** Work request **
Among the lines of the records below, copy those that hold the word "médaille".

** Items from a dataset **
---*---

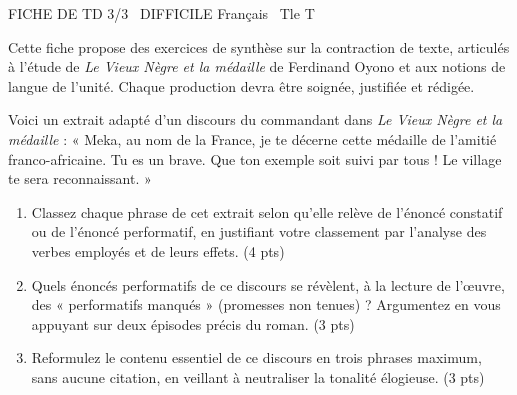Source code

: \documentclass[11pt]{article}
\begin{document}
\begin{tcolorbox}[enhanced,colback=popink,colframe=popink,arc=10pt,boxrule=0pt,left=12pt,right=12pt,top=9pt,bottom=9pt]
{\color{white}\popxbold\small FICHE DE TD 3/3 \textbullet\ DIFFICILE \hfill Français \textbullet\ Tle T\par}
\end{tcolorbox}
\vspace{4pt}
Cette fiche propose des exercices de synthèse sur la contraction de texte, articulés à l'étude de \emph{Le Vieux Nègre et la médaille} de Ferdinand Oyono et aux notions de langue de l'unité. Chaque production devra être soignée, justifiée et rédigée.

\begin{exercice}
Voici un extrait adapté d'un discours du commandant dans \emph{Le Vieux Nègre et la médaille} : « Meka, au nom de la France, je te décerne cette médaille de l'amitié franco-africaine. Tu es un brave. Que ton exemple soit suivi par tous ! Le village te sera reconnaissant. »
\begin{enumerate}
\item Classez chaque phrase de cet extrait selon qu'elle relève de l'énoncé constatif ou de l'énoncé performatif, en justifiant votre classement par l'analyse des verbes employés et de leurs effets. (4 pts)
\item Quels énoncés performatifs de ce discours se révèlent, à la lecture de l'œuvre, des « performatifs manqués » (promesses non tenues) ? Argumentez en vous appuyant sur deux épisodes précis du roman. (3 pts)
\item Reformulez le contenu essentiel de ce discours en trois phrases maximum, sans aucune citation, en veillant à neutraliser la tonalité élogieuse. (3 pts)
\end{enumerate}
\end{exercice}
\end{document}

---*---

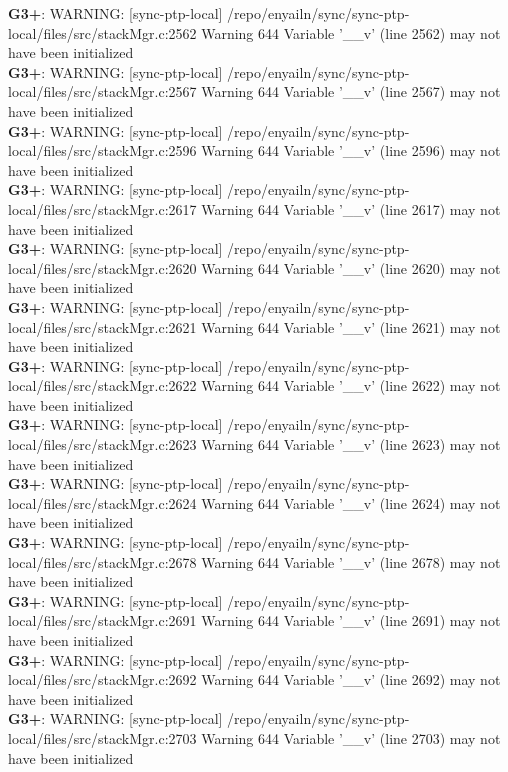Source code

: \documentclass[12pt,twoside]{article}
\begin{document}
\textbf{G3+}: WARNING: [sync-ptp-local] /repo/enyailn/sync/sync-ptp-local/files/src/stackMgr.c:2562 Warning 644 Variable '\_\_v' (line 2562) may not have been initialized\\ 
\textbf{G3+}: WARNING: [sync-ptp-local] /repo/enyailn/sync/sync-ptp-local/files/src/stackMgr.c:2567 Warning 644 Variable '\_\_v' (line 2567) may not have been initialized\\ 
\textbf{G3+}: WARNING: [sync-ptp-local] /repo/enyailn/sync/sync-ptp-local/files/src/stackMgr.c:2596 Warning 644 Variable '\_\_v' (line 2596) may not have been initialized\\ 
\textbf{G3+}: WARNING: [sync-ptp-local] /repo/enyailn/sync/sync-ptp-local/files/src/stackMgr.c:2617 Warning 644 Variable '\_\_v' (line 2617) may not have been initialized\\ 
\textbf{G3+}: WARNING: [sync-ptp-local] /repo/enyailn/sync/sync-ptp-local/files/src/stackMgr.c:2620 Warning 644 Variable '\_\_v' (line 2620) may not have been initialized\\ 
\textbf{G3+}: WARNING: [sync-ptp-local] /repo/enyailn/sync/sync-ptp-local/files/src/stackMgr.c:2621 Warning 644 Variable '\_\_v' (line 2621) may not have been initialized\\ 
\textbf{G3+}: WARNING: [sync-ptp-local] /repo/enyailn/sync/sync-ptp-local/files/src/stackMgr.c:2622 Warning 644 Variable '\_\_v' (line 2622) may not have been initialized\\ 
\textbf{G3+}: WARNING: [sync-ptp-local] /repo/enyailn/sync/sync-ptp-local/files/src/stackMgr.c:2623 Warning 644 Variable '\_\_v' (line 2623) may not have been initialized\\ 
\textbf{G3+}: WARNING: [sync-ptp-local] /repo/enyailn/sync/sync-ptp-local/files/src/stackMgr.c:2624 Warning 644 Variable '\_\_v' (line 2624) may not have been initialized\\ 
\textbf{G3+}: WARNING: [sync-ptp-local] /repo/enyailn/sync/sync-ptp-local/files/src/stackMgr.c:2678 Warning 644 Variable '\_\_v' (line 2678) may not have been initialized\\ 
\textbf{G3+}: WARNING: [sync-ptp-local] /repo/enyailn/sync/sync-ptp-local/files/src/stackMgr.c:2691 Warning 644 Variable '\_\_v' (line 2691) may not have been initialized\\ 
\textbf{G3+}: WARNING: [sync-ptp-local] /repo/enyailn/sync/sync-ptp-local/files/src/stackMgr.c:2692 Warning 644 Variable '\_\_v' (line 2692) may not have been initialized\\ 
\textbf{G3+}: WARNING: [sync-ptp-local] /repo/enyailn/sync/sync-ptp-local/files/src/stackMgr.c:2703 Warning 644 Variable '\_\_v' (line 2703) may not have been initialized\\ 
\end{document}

---*---

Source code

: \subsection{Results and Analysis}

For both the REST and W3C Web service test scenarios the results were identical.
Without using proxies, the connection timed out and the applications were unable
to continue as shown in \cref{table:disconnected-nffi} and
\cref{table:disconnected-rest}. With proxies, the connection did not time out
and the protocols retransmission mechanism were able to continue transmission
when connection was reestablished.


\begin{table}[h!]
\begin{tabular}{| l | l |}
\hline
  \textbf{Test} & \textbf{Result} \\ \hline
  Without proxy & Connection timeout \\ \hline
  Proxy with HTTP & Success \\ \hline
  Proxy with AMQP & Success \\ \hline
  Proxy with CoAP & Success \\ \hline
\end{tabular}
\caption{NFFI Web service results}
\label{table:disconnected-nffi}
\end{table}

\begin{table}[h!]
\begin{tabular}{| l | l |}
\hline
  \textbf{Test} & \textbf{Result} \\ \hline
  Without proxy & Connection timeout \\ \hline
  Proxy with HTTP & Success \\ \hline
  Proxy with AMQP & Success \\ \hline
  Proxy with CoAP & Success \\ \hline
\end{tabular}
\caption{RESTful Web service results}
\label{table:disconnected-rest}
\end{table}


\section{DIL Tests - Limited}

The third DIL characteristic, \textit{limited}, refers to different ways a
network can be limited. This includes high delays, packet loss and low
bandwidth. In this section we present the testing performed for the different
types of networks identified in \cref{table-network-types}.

---*---

** Problem solution **
Cette fiche propose des exercices de synthèse sur la contraction de texte, articulés à l'étude de \emph{Le Vieux Nègre et la médaille} de Ferdinand Oyono et aux notions de langue de l'unité. Chaque production devra être soignée, justifiée et rédigée.
Voici un extrait adapté d'un discours du commandant dans \emph{Le Vieux Nègre et la médaille} : « Meka, au nom de la France, je te décerne cette médaille de l'amitié franco-africaine. Tu es un brave. Que ton exemple soit suivi par tous ! Le village te sera reconnaissant. »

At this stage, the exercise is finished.